1999 yılının staj öğrencileri otuz öğrenciyi bulunca Han Tümertekin, İhsan Bilgin ve ben ortak bir yaz okulu yapmaya karar vermiş, o sırada Bilgi Üniversitesi’nde çalışmaya başlayan Serhan Ada aracılığıyla mimarlık fakültesi olmayan bir üniversitenin içinde kendimize bir staj stüdyosu kurmuştuk. Oğuz Özerden ve Yiğit Ekmekçi bize okulun yönetim kurulu salonunu açmıştı. Bu çalışma sırasında geliştirdik “başka bir mimarlık okulu” fikrini. İşin doğrusu öğrencilerin stajı bizim de stajımız olmuştu. Onların enerjisini, çalışkanlığını ve merakını görünce okul fikri üzerine konuşmalarımızı derinleştirmeye başladık. Karşılıklı öğrenme sürecinde öğrencilerin müthiş bir katkısı olmuştu bu ‘yeni okul’ düşüncesinin geliştirilmesinde. Aklımızdaki ve konuşmalarımızdaki de böyle karşılıklı etkileşimleri olan bir okuldu. Etkileşim sadece staj yapan öğrencilerle bizim aramızda kalmadı. Bilgi Üniversitesi’yle bizim aramızda da bir etkileşim oluştu. Birçok kişinin dillendirmeye cesaret edemediği konularda düzenlediği sempozyumlarıyla; ‘liberter’ duruşuyla, kendi konusunda iyi olanların yönettiği bölümlerden oluşan üniversite anlayışıyla politik bağlamda ‘netameli’ dekanları, bölüm başkanları ve yöneticileriyle gerçekten sıradışı bir okuldu ‘o zamanki Bilgi’. 
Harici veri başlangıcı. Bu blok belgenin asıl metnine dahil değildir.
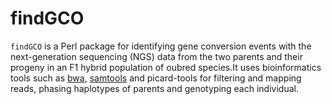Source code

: # findGCO 
`findGCO` is a Perl package for identifying gene conversion events with the next-generation sequencing (NGS) data from the two parents and their progeny in an F1 hybrid population of oubred species.It uses bioinformatics tools such as [bwa](http://bio-bwa.sourceforge.net), [samtools](http://samtools.sourceforge.net) and picard-tools for filtering and mapping reads, phasing haplotypes of parents and genotyping each individual.
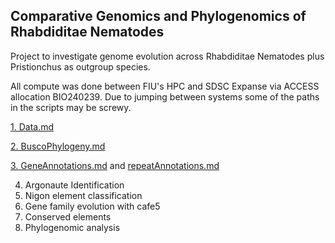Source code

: ## Comparative Genomics and Phylogenomics of Rhabdiditae Nematodes ###

Project to investigate genome evolution across Rhabdiditae Nematodes plus Pristionchus as outgroup species.

All compute was done between FIU's HPC and SDSC Expanse via ACCESS allocation BIO240239. Due to jumping between systems some of the paths in the scripts may be screwy.

[1. Data.md](https://github.com/ToriEggers/RhabditinaPCA/blob/main/Data.md)

[2. BuscoPhylogeny.md](https://github.com/ToriEggers/RhabditinaPCA/blob/main/BuscoPhylogeny.md)

[3. GeneAnnotations.md](https://github.com/ToriEggers/Rhabditina_Repeats_and_ConservedElements_GenomeEvolution/blob/main/GeneAnnotations.md) and [repeatAnnotations.md](https://github.com/ToriEggers/Rhab_TE_Gene_GenomeEvolution/blob/main/repeatAnnotations.md)

4. Argonaute Identification
5. Nigon element classification
6. Gene family evolution with cafe5
7. Conserved elements
8. Phylogenomic analysis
Konuşa konuşa geliştirdiğimiz mimarlık yüksek lisans programını Bilgi’ye anlatmış ve sıradışı bir kararla mimarlık fakültesi olmayan bir okulda Bilgi Üniversitesi Mimarlık Yüksek Lisans Programı’nı açabilmiştik. Tasarıma dönük, tezsiz, projeli bir programdı ve ilk kez deneniyordu. Öteden beri aklımızda olan dört yıllık lisans eğitiminin ‘mimarlık yapmak’ için yetersizliğini iki yıllık bir “graduate” ile giderebilirdik. Konuyla ilgili çok kişinin katıldığı tartışmalarla ayrıntılı bir biçimde geliştirilen, Tansel Korkmaz’ın katkılarıyla disiplinli bir biçimde ayrıntılı olarak yazılan program hepimizi heyecanlandıran bir sonuç ürüne dönüşmüştü. İhsan’ın her zaman ve ısrarla dediği gibi, tabii ki süreç çok önemliydi ama bu kez sonuç çok daha önemli bir boyuta gelmişti. Program direktörü -doğal olarak- İhsan’dı. Mimarlık lisans programı açılana kadar da her şey çok iyiydi, sonra işler sarpa sardı… Yönetici olmakla hoca olmak arasında sıkıştığı zamanlar olduğunu görüyordum ama -kendine göre- gerek duymadığı konuları konuşmaya/tartışmaya hiç yatkın olmadığı için tam olarak ne olduğunu bildiğim de söylenemez. Tartışmalardan çok sıkıldığında işaret parmağıyla masayı göstererek, şaka yollu bir buyrukla “konuşma, yap!” derdi. “Söylediklerine inanmadığımda bile sana inanıyorum” der ve ikiletmeden yapardım. 

Son zamanlarda diyalektik dediğimde irkilip tepki gösteriyordu ama buna rağmen oluruna koyduğu işlere bile tersinden bakmak gibi bir alışkanlığı vardı. Belki Adorno gibi, diyalektiği olumlayıcı özünden uzaklaştırarak “negatif diyalektik” demeli İhsan’dan söz ederken. Çünkü iki aykırı şeyin bir senteze varmadan (da)  -çelişik olsalar bile- bir arada olabileceklerine dair eleştirel inancı çok güçlüydü -kendi deyimiyle- “sol liberter” İhsan Bilgin’in. 

Hep biliyordum ama yine de varlığının ne kadar önemli olduğunu şimdi, yokluğuyla oluşan boşluğu yaşadıkça çok daha iyi anlıyorum. Devri daim olsun…

Bu yazı K24’te yer aldıktan sonra YAPI Dergisi’nin isteği üzerine gözden geçirilerek yeniden yazılmıştır.